=== EXERCISE PROMPT ===
Reproduce exactly the lines below from the one containing "832 | 921 |" through the one containing "428 | 457 |", including both, and nothing else.

********

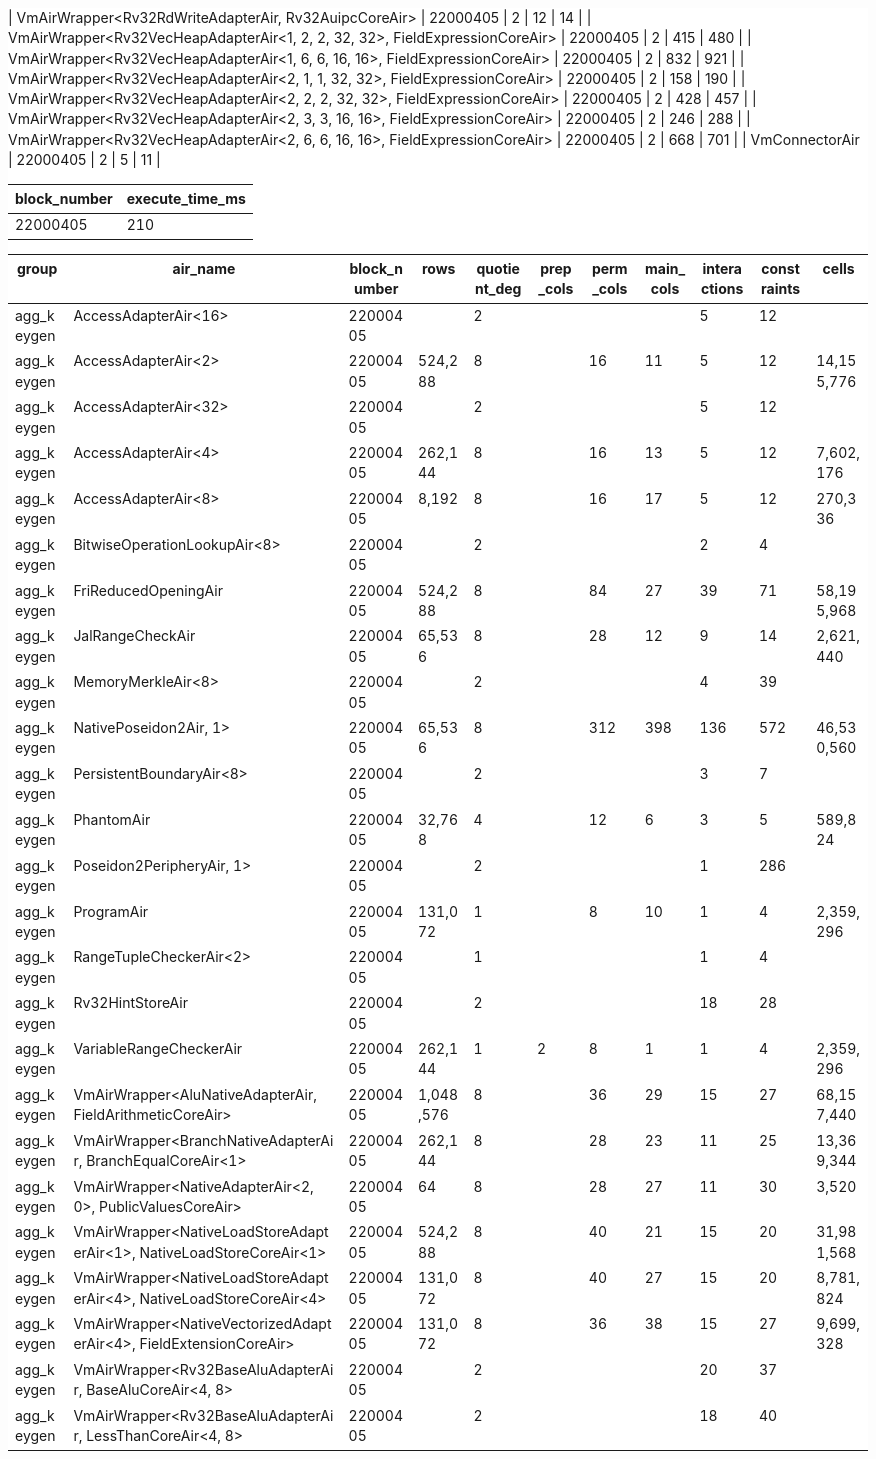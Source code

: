 | VmAirWrapper<Rv32RdWriteAdapterAir, Rv32AuipcCoreAir> | 22000405 | 2 | 12 | 14 | 
| VmAirWrapper<Rv32VecHeapAdapterAir<1, 2, 2, 32, 32>, FieldExpressionCoreAir> | 22000405 | 2 | 415 | 480 | 
| VmAirWrapper<Rv32VecHeapAdapterAir<1, 6, 6, 16, 16>, FieldExpressionCoreAir> | 22000405 | 2 | 832 | 921 | 
| VmAirWrapper<Rv32VecHeapAdapterAir<2, 1, 1, 32, 32>, FieldExpressionCoreAir> | 22000405 | 2 | 158 | 190 | 
| VmAirWrapper<Rv32VecHeapAdapterAir<2, 2, 2, 32, 32>, FieldExpressionCoreAir> | 22000405 | 2 | 428 | 457 | 
| VmAirWrapper<Rv32VecHeapAdapterAir<2, 3, 3, 16, 16>, FieldExpressionCoreAir> | 22000405 | 2 | 246 | 288 | 
| VmAirWrapper<Rv32VecHeapAdapterAir<2, 6, 6, 16, 16>, FieldExpressionCoreAir> | 22000405 | 2 | 668 | 701 | 
| VmConnectorAir | 22000405 | 2 | 5 | 11 | 

| block_number | execute_time_ms |
| --- | --- |
| 22000405 | 210 | 

| group | air_name | block_number | rows | quotient_deg | prep_cols | perm_cols | main_cols | interactions | constraints | cells |
| --- | --- | --- | --- | --- | --- | --- | --- | --- | --- | --- |
| agg_keygen | AccessAdapterAir<16> | 22000405 |  | 2 |  |  |  | 5 | 12 |  | 
| agg_keygen | AccessAdapterAir<2> | 22000405 | 524,288 | 8 |  | 16 | 11 | 5 | 12 | 14,155,776 | 
| agg_keygen | AccessAdapterAir<32> | 22000405 |  | 2 |  |  |  | 5 | 12 |  | 
| agg_keygen | AccessAdapterAir<4> | 22000405 | 262,144 | 8 |  | 16 | 13 | 5 | 12 | 7,602,176 | 
| agg_keygen | AccessAdapterAir<8> | 22000405 | 8,192 | 8 |  | 16 | 17 | 5 | 12 | 270,336 | 
| agg_keygen | BitwiseOperationLookupAir<8> | 22000405 |  | 2 |  |  |  | 2 | 4 |  | 
| agg_keygen | FriReducedOpeningAir | 22000405 | 524,288 | 8 |  | 84 | 27 | 39 | 71 | 58,195,968 | 
| agg_keygen | JalRangeCheckAir | 22000405 | 65,536 | 8 |  | 28 | 12 | 9 | 14 | 2,621,440 | 
| agg_keygen | MemoryMerkleAir<8> | 22000405 |  | 2 |  |  |  | 4 | 39 |  | 
| agg_keygen | NativePoseidon2Air<BabyBearParameters>, 1> | 22000405 | 65,536 | 8 |  | 312 | 398 | 136 | 572 | 46,530,560 | 
| agg_keygen | PersistentBoundaryAir<8> | 22000405 |  | 2 |  |  |  | 3 | 7 |  | 
| agg_keygen | PhantomAir | 22000405 | 32,768 | 4 |  | 12 | 6 | 3 | 5 | 589,824 | 
| agg_keygen | Poseidon2PeripheryAir<BabyBearParameters>, 1> | 22000405 |  | 2 |  |  |  | 1 | 286 |  | 
| agg_keygen | ProgramAir | 22000405 | 131,072 | 1 |  | 8 | 10 | 1 | 4 | 2,359,296 | 
| agg_keygen | RangeTupleCheckerAir<2> | 22000405 |  | 1 |  |  |  | 1 | 4 |  | 
| agg_keygen | Rv32HintStoreAir | 22000405 |  | 2 |  |  |  | 18 | 28 |  | 
| agg_keygen | VariableRangeCheckerAir | 22000405 | 262,144 | 1 | 2 | 8 | 1 | 1 | 4 | 2,359,296 | 
| agg_keygen | VmAirWrapper<AluNativeAdapterAir, FieldArithmeticCoreAir> | 22000405 | 1,048,576 | 8 |  | 36 | 29 | 15 | 27 | 68,157,440 | 
| agg_keygen | VmAirWrapper<BranchNativeAdapterAir, BranchEqualCoreAir<1> | 22000405 | 262,144 | 8 |  | 28 | 23 | 11 | 25 | 13,369,344 | 
| agg_keygen | VmAirWrapper<NativeAdapterAir<2, 0>, PublicValuesCoreAir> | 22000405 | 64 | 8 |  | 28 | 27 | 11 | 30 | 3,520 | 
| agg_keygen | VmAirWrapper<NativeLoadStoreAdapterAir<1>, NativeLoadStoreCoreAir<1> | 22000405 | 524,288 | 8 |  | 40 | 21 | 15 | 20 | 31,981,568 | 
| agg_keygen | VmAirWrapper<NativeLoadStoreAdapterAir<4>, NativeLoadStoreCoreAir<4> | 22000405 | 131,072 | 8 |  | 40 | 27 | 15 | 20 | 8,781,824 | 
| agg_keygen | VmAirWrapper<NativeVectorizedAdapterAir<4>, FieldExtensionCoreAir> | 22000405 | 131,072 | 8 |  | 36 | 38 | 15 | 27 | 9,699,328 | 
| agg_keygen | VmAirWrapper<Rv32BaseAluAdapterAir, BaseAluCoreAir<4, 8> | 22000405 |  | 2 |  |  |  | 20 | 37 |  | 
| agg_keygen | VmAirWrapper<Rv32BaseAluAdapterAir, LessThanCoreAir<4, 8> | 22000405 |  | 2 |  |  |  | 18 | 40 |  |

********

=== RESPONSE BELOW ===
| VmAirWrapper<Rv32VecHeapAdapterAir<1, 6, 6, 16, 16>, FieldExpressionCoreAir> | 22000405 | 2 | 832 | 921 | 
| VmAirWrapper<Rv32VecHeapAdapterAir<2, 1, 1, 32, 32>, FieldExpressionCoreAir> | 22000405 | 2 | 158 | 190 | 
| VmAirWrapper<Rv32VecHeapAdapterAir<2, 2, 2, 32, 32>, FieldExpressionCoreAir> | 22000405 | 2 | 428 | 457 | 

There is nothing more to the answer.